WORK ITEM :: Reproduce only the lines from the one containing "同样有属和种，但这一名称描述的是构造，而非动物本身：" through the end of the data, exactly as they stand.

Records excerpted from a collection ::
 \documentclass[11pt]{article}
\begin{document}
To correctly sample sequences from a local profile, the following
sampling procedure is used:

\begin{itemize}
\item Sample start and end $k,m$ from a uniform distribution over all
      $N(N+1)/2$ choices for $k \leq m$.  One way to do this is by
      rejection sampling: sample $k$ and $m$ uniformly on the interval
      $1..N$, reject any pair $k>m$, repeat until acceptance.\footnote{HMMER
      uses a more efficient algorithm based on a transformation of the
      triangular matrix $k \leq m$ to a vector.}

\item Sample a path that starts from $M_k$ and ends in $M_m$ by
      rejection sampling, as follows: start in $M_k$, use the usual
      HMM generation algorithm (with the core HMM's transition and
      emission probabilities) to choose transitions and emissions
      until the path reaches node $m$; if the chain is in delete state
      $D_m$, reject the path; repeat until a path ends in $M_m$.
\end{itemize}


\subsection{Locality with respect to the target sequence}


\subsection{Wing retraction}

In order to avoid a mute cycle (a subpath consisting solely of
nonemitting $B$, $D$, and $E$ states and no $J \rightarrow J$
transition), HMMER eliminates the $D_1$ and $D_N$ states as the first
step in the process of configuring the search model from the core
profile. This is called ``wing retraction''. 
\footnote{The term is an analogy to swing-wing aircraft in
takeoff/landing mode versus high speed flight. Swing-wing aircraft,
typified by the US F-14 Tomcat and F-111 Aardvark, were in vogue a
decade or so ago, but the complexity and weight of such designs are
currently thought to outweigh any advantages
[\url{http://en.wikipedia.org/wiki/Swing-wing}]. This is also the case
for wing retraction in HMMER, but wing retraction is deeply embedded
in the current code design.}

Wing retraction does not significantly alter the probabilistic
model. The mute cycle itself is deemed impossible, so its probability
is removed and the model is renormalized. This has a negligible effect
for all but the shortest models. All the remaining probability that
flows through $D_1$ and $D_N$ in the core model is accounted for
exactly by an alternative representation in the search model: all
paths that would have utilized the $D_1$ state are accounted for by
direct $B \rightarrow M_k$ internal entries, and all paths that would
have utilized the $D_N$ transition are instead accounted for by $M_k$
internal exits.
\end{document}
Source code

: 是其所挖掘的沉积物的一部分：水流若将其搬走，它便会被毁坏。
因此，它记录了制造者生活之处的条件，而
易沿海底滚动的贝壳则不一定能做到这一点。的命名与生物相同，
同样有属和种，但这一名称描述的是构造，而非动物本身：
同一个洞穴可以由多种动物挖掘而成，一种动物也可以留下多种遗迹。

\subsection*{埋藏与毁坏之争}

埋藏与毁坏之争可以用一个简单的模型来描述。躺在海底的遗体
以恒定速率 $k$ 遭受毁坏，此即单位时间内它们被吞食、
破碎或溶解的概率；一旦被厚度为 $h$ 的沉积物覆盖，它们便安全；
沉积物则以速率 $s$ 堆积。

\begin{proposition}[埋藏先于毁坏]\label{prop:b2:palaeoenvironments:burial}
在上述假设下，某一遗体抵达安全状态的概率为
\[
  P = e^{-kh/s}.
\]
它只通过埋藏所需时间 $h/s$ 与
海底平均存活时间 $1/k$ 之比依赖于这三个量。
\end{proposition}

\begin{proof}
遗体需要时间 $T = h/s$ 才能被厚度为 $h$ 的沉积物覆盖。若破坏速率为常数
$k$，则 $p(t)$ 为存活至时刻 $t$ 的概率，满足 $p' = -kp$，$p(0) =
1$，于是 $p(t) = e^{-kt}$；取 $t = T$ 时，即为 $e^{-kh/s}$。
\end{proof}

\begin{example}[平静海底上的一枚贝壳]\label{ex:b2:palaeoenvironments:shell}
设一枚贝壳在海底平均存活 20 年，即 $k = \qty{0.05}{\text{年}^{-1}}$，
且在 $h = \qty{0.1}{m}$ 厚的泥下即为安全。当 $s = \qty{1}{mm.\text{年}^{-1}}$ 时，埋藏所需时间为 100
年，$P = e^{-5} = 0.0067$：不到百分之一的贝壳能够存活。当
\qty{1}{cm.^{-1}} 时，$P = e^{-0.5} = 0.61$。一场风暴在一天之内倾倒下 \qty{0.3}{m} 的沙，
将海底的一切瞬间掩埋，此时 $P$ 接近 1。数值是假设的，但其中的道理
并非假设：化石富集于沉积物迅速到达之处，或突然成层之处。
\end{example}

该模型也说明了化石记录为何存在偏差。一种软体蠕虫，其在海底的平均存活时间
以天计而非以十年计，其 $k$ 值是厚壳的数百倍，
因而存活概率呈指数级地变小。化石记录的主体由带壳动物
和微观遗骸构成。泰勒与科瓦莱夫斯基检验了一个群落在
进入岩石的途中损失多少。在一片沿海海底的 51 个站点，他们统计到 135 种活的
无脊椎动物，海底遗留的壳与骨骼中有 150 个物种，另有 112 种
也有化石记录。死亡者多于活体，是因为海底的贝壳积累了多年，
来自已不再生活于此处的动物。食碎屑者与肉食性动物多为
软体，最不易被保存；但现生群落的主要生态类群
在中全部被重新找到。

RESULT OF THIS EXERCISE ::
同样有属和种，但这一名称描述的是构造，而非动物本身：
同一个洞穴可以由多种动物挖掘而成，一种动物也可以留下多种遗迹。

\subsection*{埋藏与毁坏之争}

埋藏与毁坏之争可以用一个简单的模型来描述。躺在海底的遗体
以恒定速率 $k$ 遭受毁坏，此即单位时间内它们被吞食、
破碎或溶解的概率；一旦被厚度为 $h$ 的沉积物覆盖，它们便安全；
沉积物则以速率 $s$ 堆积。

\begin{proposition}[埋藏先于毁坏]\label{prop:b2:palaeoenvironments:burial}
在上述假设下，某一遗体抵达安全状态的概率为
\[
  P = e^{-kh/s}.
\]
它只通过埋藏所需时间 $h/s$ 与
海底平均存活时间 $1/k$ 之比依赖于这三个量。
\end{proposition}

\begin{proof}
遗体需要时间 $T = h/s$ 才能被厚度为 $h$ 的沉积物覆盖。若破坏速率为常数
$k$，则 $p(t)$ 为存活至时刻 $t$ 的概率，满足 $p' = -kp$，$p(0) =
1$，于是 $p(t) = e^{-kt}$；取 $t = T$ 时，即为 $e^{-kh/s}$。
\end{proof}

\begin{example}[平静海底上的一枚贝壳]\label{ex:b2:palaeoenvironments:shell}
设一枚贝壳在海底平均存活 20 年，即 $k = \qty{0.05}{\text{年}^{-1}}$，
且在 $h = \qty{0.1}{m}$ 厚的泥下即为安全。当 $s = \qty{1}{mm.\text{年}^{-1}}$ 时，埋藏所需时间为 100
年，$P = e^{-5} = 0.0067$：不到百分之一的贝壳能够存活。当
\qty{1}{cm.^{-1}} 时，$P = e^{-0.5} = 0.61$。一场风暴在一天之内倾倒下 \qty{0.3}{m} 的沙，
将海底的一切瞬间掩埋，此时 $P$ 接近 1。数值是假设的，但其中的道理
并非假设：化石富集于沉积物迅速到达之处，或突然成层之处。
\end{example}

该模型也说明了化石记录为何存在偏差。一种软体蠕虫，其在海底的平均存活时间
以天计而非以十年计，其 $k$ 值是厚壳的数百倍，
因而存活概率呈指数级地变小。化石记录的主体由带壳动物
和微观遗骸构成。泰勒与科瓦莱夫斯基检验了一个群落在
进入岩石的途中损失多少。在一片沿海海底的 51 个站点，他们统计到 135 种活的
无脊椎动物，海底遗留的壳与骨骼中有 150 个物种，另有 112 种
也有化石记录。死亡者多于活体，是因为海底的贝壳积累了多年，
来自已不再生活于此处的动物。食碎屑者与肉食性动物多为
软体，最不易被保存；但现生群落的主要生态类群
在中全部被重新找到。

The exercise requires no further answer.